## Task requirements
The job is to output exactly the lines that run from the start of the entries through the line containing "Okay, no monkey business then.", pictures omitted.

## Data section
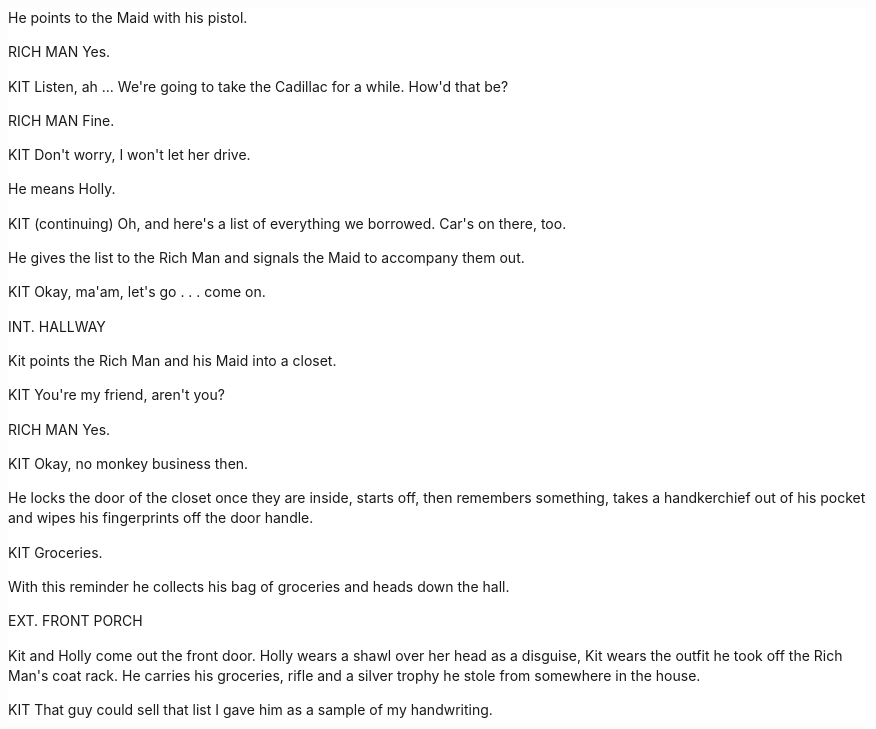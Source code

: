 He points to the Maid with his pistol. 

RICH MAN
Yes.

KIT
Listen, ah ... We're going to take the Cadillac for a while. 
How'd that be?

RICH MAN
Fine.

KIT
Don't worry, I won't let her drive.

He means Holly. 

KIT (continuing)
Oh, and here's a list of everything we borrowed. Car's on there, 
too.

He gives the list to the Rich Man and signals the Maid to 
accompany them out. 

KIT
Okay, ma'am, let's go . . . come on.

INT. HALLWAY 

Kit points the Rich Man and his Maid into a closet. 

KIT
You're my friend, aren't you?

RICH MAN
Yes.

KIT
Okay, no monkey business then.

He locks the door of the closet once they are inside, starts off, 
then remembers something, takes a handkerchief out of his pocket 
and wipes his fingerprints off the door handle. 

KIT
Groceries.

With this reminder he collects his bag of groceries and heads 
down the hall. 

EXT. FRONT PORCH 

Kit and Holly come out the front door. Holly wears a shawl over 
her head as a disguise, Kit wears the outfit he took off the Rich 
Man's coat rack. He carries his groceries, rifle and a silver 
trophy he stole from somewhere in the house. 

KIT
That guy could sell that list I gave him as a sample of my 
handwriting.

## Answer to this task
Source code

: He points to the Maid with his pistol. 

RICH MAN
Yes.

KIT
Listen, ah ... We're going to take the Cadillac for a while. 
How'd that be?

RICH MAN
Fine.

KIT
Don't worry, I won't let her drive.

He means Holly. 

KIT (continuing)
Oh, and here's a list of everything we borrowed. Car's on there, 
too.

He gives the list to the Rich Man and signals the Maid to 
accompany them out. 

KIT
Okay, ma'am, let's go . . . come on.

INT. HALLWAY 

Kit points the Rich Man and his Maid into a closet. 

KIT
You're my friend, aren't you?

RICH MAN
Yes.

KIT
Okay, no monkey business then.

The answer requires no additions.